Exercise details: Each line of the data below that holds the word "Midway" is to be reported in full.
-=-=-=-=-
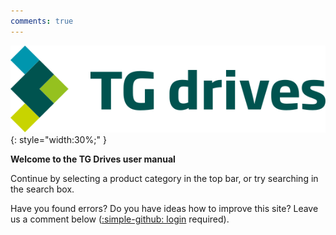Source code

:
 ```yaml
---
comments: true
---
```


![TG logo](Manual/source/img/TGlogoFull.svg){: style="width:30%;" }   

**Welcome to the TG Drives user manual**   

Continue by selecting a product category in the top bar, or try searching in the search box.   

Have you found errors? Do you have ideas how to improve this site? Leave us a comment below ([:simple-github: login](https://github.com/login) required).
-=-=-=-=-
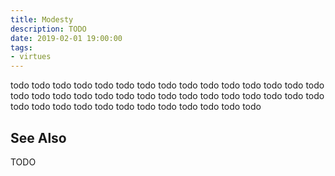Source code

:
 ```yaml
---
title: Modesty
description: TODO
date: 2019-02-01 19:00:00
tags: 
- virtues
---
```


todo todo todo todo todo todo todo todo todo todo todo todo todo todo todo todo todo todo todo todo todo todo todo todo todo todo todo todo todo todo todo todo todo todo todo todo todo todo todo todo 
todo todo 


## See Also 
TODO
-=-=-=-=-
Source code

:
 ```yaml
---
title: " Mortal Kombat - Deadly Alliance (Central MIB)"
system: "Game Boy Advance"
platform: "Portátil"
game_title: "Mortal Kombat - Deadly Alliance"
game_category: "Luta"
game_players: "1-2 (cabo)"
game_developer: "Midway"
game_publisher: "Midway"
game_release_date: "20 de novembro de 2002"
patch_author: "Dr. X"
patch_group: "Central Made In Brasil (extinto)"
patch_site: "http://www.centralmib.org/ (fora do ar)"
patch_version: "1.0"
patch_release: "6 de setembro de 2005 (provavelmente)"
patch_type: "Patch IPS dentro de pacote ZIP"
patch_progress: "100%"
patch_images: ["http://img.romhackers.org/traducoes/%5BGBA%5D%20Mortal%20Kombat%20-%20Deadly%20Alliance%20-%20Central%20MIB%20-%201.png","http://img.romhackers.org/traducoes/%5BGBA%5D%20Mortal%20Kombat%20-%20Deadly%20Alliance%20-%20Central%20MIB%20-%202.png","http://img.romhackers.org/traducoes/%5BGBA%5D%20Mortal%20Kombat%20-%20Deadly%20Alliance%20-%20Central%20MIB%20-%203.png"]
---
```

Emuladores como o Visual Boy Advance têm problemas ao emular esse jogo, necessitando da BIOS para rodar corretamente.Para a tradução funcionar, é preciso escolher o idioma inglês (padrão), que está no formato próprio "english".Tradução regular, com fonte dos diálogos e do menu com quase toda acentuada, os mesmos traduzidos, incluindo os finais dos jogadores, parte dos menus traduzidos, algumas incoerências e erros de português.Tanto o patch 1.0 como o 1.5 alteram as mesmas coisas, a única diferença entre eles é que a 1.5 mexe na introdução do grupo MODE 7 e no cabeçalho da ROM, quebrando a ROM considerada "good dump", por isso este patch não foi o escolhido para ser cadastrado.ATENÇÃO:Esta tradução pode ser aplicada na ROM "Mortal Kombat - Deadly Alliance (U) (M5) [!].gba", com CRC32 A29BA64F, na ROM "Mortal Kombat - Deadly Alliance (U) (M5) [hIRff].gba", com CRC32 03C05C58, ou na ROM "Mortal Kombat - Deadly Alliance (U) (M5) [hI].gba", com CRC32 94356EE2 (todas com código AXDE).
-=-=-=-=-
Result for this exercise:
game_developer: "Midway"
game_publisher: "Midway"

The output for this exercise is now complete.